MATERIAL SHOWN:
^^^^^^^^^^^^^^^^
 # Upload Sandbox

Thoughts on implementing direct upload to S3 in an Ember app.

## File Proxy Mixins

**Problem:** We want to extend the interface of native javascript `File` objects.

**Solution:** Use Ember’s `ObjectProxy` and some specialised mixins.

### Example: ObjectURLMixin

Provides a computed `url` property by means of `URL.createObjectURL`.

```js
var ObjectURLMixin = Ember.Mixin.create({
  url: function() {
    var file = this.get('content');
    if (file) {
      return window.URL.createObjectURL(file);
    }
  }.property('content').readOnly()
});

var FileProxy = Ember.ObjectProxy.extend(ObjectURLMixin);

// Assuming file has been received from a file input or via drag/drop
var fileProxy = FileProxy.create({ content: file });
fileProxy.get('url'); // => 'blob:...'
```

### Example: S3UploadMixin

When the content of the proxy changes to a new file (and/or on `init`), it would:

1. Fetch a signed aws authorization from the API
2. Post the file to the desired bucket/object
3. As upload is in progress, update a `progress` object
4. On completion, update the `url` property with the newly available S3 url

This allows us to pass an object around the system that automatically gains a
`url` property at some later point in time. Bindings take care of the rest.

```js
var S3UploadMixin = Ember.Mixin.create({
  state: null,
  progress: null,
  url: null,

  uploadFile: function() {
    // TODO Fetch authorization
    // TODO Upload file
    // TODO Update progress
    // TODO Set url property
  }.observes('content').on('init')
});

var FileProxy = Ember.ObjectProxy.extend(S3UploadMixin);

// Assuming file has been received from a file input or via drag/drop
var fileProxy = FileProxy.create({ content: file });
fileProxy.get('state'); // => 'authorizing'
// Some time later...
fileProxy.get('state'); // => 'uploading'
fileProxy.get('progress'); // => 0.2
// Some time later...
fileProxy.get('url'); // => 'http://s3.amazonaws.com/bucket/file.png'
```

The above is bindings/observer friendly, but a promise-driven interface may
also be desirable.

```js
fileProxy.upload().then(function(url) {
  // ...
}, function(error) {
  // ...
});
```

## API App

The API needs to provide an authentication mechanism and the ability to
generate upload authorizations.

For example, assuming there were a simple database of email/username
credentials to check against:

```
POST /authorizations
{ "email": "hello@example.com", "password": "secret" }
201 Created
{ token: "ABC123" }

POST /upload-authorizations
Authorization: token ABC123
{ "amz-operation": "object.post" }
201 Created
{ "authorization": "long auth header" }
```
^^^^^^^^^^^^^^^^
PROBLEM REQUIREMENTS:
Among the entries, find each line that includes the string "progress" and copy it.

PROBLEM SOLUTION:
3. As upload is in progress, update a `progress` object
  progress: null,
    // TODO Update progress
fileProxy.get('progress'); // => 0.2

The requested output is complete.